I am a speech technology researcher at Microsoft. My research has been evolving with the goal of creating computers that can recognize human speech in complex acoustic scenes. My current research focuses on multi-talker speech recognition and audio-visual speaker diarization in far-field settings. Technical areas where I have expertise include blind source separation, blind dereverberation, microphone arrays, acoustic modeling, far-field speech recognition, and applications of deep neural networks to audio and speech processing.

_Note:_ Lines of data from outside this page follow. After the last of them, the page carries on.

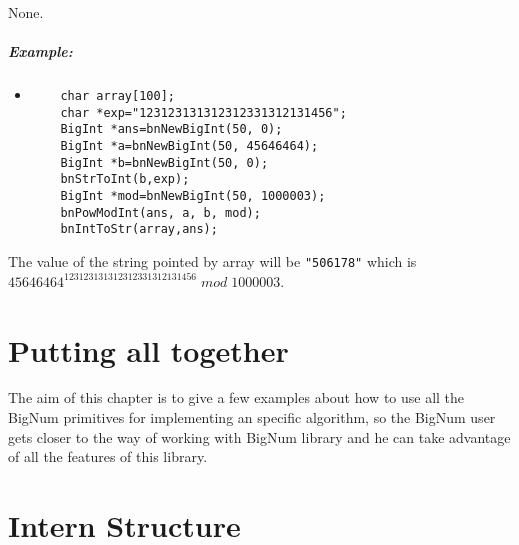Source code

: \documentclass{book}
\begin{document}
None.

\paragraph{Example:}

\begin{itemize}
\item
\begin{verbatim}
    char array[100];
    char *exp="123123131312312331312131456";
    BigInt *ans=bnNewBigInt(50, 0);
    BigInt *a=bnNewBigInt(50, 45646464);
    BigInt *b=bnNewBigInt(50, 0);
    bnStrToInt(b,exp);
    BigInt *mod=bnNewBigInt(50, 1000003);
    bnPowModInt(ans, a, b, mod);
    bnIntToStr(array,ans);
\end{verbatim}
\end{itemize}

The value of the string pointed by array will be \verb+"506178"+  which is $45646464^{123123131312312331312131456}\;mod\;1000003$.

\chapter{Putting all together}

The aim of this chapter is to give a few examples about how to use all the BigNum primitives for implementing an specific algorithm, so the BigNum user gets closer to the way of working with BigNum library and he can take advantage of all the features of this library.  



\chapter{Intern Structure}
\end{document}
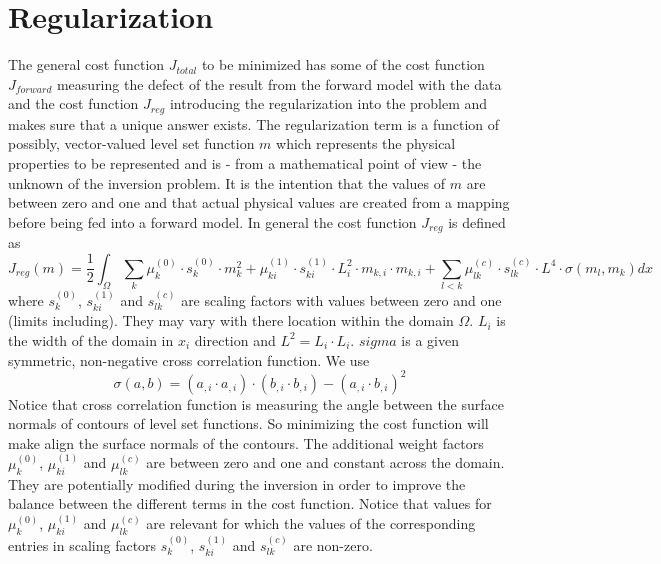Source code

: \chapter{Regularization}\label{Chp:ref:regularization}

The general cost function $J_{total}$ to be minimized has some of the cost function $J_{forward}$ measuring the defect of the result from the  
forward model with the data and the cost function $J_{reg}$ introducing the regularization into the problem and makes sure 
that a unique answer exists. The regularization term is a function of possibly, vector-valued level set function  $m$ which 
represents the physical properties to be represented and is - from a mathematical point of view - the unknown
of the inversion problem. It is the intention that the values of $m$ are between zero and one and that
actual physical values are created from a mapping before being fed into a forward model. In general the cost function $J_{reg}$ is 
defined as 
\begin{equation}\label{EQU:REG:1}
J_{reg}(m) = \frac{1}{2} \int_{\Omega} 
 \sum_{k} \mu^{(0)}_k \cdot s^{(0)}_k \cdot m_k^2 +  \mu^{(1)}_{ki} \cdot s^{(1)}_{ki} \cdot L_i^2  \cdot m_{k,i} \cdot m_{k,i}
+  \sum_{l<k} \mu^{(c)}_{lk} \cdot s^{(c)}_{lk} \cdot L^4  \cdot  \sigma(m_l,m_k) dx 
\end{equation} 
where $s^{(0)}_k$, $s^{(1)}_{ki}$ and $s^{(c)}_{lk}$ are scaling factors with values between
zero and one (limits including). They may vary with there location within the domain $\Omega$.  $L_i$ is the width of the domain in $x_i$ direction and $L^2=L_i \cdot L_i$.
$sigma$ is a given symmetric, non-negative cross correlation function. We use
\begin{equation}\label{EQU:REG:4}
 \sigma(a,b) =  ( a_{,i} \cdot a_{,i}) \cdot ( b_{,i} \cdot b_{,i}) -   ( a_{,i} \cdot b_{,i})^2 
\end{equation} 
Notice that cross correlation function is measuring the angle between the surface normals of contours of level set functions. So 
minimizing the cost function will make align the surface normals of the contours.
The additional weight factors $\mu^{(0)}_k$, $ \mu^{(1)}_{ki}$ and $\mu^{(c)}_{lk}$ are between zero and one and constant across the 
domain. They are potentially modified during the inversion in order to improve the balance between the different terms 
in the cost function. Notice that values for $\mu^{(0)}_k$, $ \mu^{(1)}_{ki}$ and $\mu^{(c)}_{lk}$ are relevant for which 
the values of the corresponding entries in scaling factors $s^{(0)}_k$, $s^{(1)}_{ki}$ and $s^{(c)}_{lk}$ are non-zero.
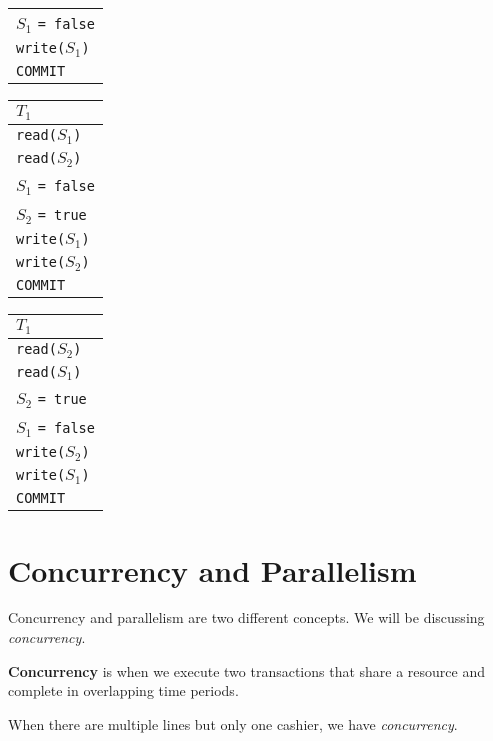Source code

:\documentclass{report}
\newenvironment{definition}[1]{\begin{tcolorbox}[title={Definition: #1}]}{\end{tcolorbox}}
\newenvironment{example}{\begin{tcolorbox}[title={Example},colback=green!5!white,colframe=black!75!green]}{\end{tcolorbox}}
\renewcommand{\bf}[1]{\textbf{{#1}}}
\renewcommand{\tt}[1]{\texttt{{#1}}}
\renewcommand{\it}[1]{\textit{{#1}}}
\begin{document}
\begin{example}
{\begin{tabular}{l}
            $S_1$ \tt{= false} \\
            \tt{write($S_1$)} \\
            \tt{COMMIT}
        \end{tabular}
        \hspace{1em}
        \begin{tabular}{l}
            $T_1$ \\
            \hline
            \tt{read($S_1$)} \\
            \tt{read($S_2$)} \\
            $S_1$ \tt{= false} \\
            $S_2$ \tt{= true} \\
            \tt{write($S_1$)} \\
            \tt{write($S_2$)} \\
            \tt{COMMIT}
        \end{tabular}
        \hspace{1em}
        \begin{tabular}{l}
            $T_1$ \\
            \hline
            \tt{read($S_2$)} \\
            \tt{read($S_1$)} \\
            $S_2$ \tt{= true} \\
            $S_1$ \tt{= false} \\
            \tt{write($S_2$)} \\
            \tt{write($S_1$)} \\
            \tt{COMMIT}
        \end{tabular}
        \par
    }
\end{example}

\section{Concurrency and Parallelism}
Concurrency and parallelism are two different concepts. We will be discussing
\it{concurrency}.
\begin{definition}{Concurrency}
    \bf{Concurrency} is when we execute two transactions that share a resource
    and complete in overlapping time periods.
\end{definition}
\begin{example}
    When there are multiple lines but only one cashier, we have
    \it{concurrency}.
\end{example}
\end{document}
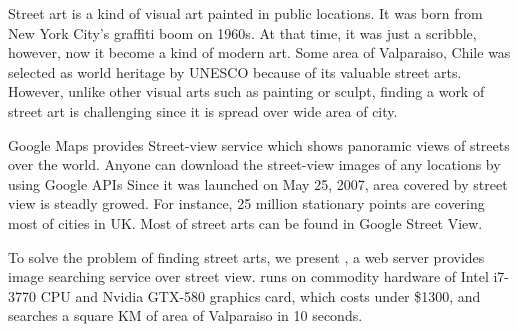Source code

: 

Street art is a kind of visual art painted in public locations.
It was born from New York City's graffiti boom on 1960s.
At that time, it was just a scribble, however, now it become a kind of modern art.
Some area of Valparaiso, Chile was selected as world heritage by UNESCO because of its valuable street arts.
However, unlike other visual arts such as painting or sculpt, finding a work of street art is challenging since it is spread over wide area of city.

Google Maps provides Street-view service\cite{streetview} which shows panoramic views of streets over the world.
Anyone can download the street-view images of any locations by using Google APIs
Since it was launched on May 25, 2007, area covered by street view is steadly growed. For instance, 25 million stationary points are covering most of cities in UK.
Most of street arts can be found in Google Street View.

To solve the problem of finding street arts, we present \name{}, a web server provides image searching service over street view.
\name{} runs on commodity hardware of Intel i7-3770 CPU and Nvidia GTX-580 graphics card, which costs under \$1300, and searches a square KM of area of Valparaiso in 10 seconds.
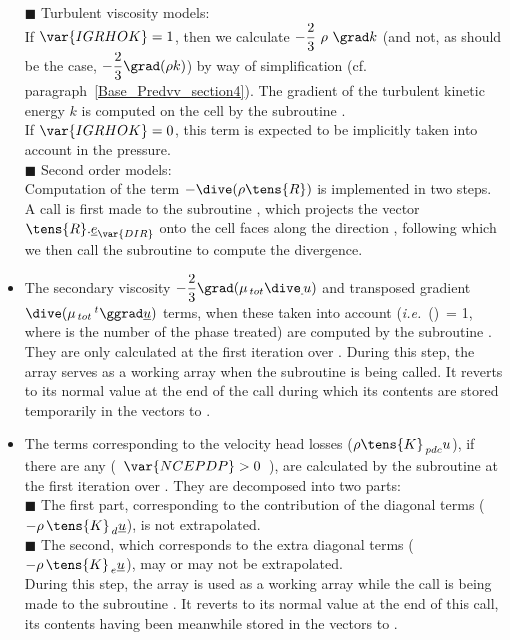 \begin{itemize}
{\tiny$\blacksquare$} Turbulent viscosity models:\\
If $\var{IGRHOK}=1$, then we calculate $-\displaystyle \frac{2}{3}\ \rho\ \grad k$ (and not, as should be the case,
$-\displaystyle \frac{2}{3}\grad (\rho k)$) by way of simplification
(cf. paragraph~\ref{Base_Predvv_section4}). The gradient of the turbulent kinetic energy $k$ is computed on the cell by the subroutine . \\
If $\var{IGRHOK}=0$, this term is expected to be implicitly taken into account in the pressure.\\
{\tiny$\blacksquare$} Second order models:\\
Computation of the term $-\dive(\rho \tens{R})$ is implemented in two steps. A call is first made to the subroutine , which projects the vector $\tens{R}.\underline{e}_{\var{DIR}}$ onto the cell faces along the direction , following which we then call the subroutine  to compute the divergence.\\
\linebreak
\item The secondary viscosity $- \displaystyle \frac {2} {3}\grad (\mu_{\,tot} \dive \underline\,{u})$ and transposed gradient $ \dive (\mu_{\,tot} \,^t\ggrad \underline {u})$ terms, when these taken into account (\emph{i.e.} \,()\ = 1, where  is the number of the phase treated) are computed by the subroutine . They are only calculated at the first iteration over . During this step, the array  serves as a working array when the subroutine   is being called. It reverts to its normal value at the end of the call during which its contents are stored temporarily in the vectors  to .
\\
\item The terms corresponding to the velocity head losses ($\rho \tens{K}_{\,pdc}
{u}$), if there are any (\ $\var{NCEPDP}> 0$\ ), are calculated by the subroutine  at the first iteration over . They are decomposed into two parts:\\
{\tiny$\blacksquare$} The first part, corresponding to the contribution of the diagonal terms ($-\rho\,\tens{K}_{\,d}\underline{u}$), is not extrapolated.\\
{\tiny$\blacksquare$} The second, which corresponds to the extra diagonal terms
($-\rho\,\tens{K}_{\,e}\underline{u}$), may or may not be extrapolated.\\
During this step, the array  is used as a working array while the call is being made to the subroutine . It reverts to its normal value at the end of this call, its contents having been meanwhile stored in the vectors  to .

\end{itemize}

Prior to joining Microsoft in 2016, I worked at NTT Communication Science Laboratories in Japan as a Research Scientist for ten years. I also conducted research at the University of Cambridge as a Visiting Scholar in 2013 and worked for Doshisha University as a Part-Time Lecturer in 2015. At NTT, I led an effort to develop its CHiME-3 far-field speech recognition system, which won the challenge with a significant margin over other opponents and popularized the mask-based acoustic beamforming technique. I also contributed to the development of NTT’s REVERB Challenge system, which ranked best in both single and multi-microphone categories. I invented several dereverberation algorithms with my colleagues, which are called a weighted prediction error (WPE) method and used for some commercial products.
I have been a member of the Speech and Language Processing Technical Committee (SLTC) of the IEEE Signal Processing Society since 2018. I served as an organizing committee member for the REVERB Challenge and the accompanying workshop in 2013.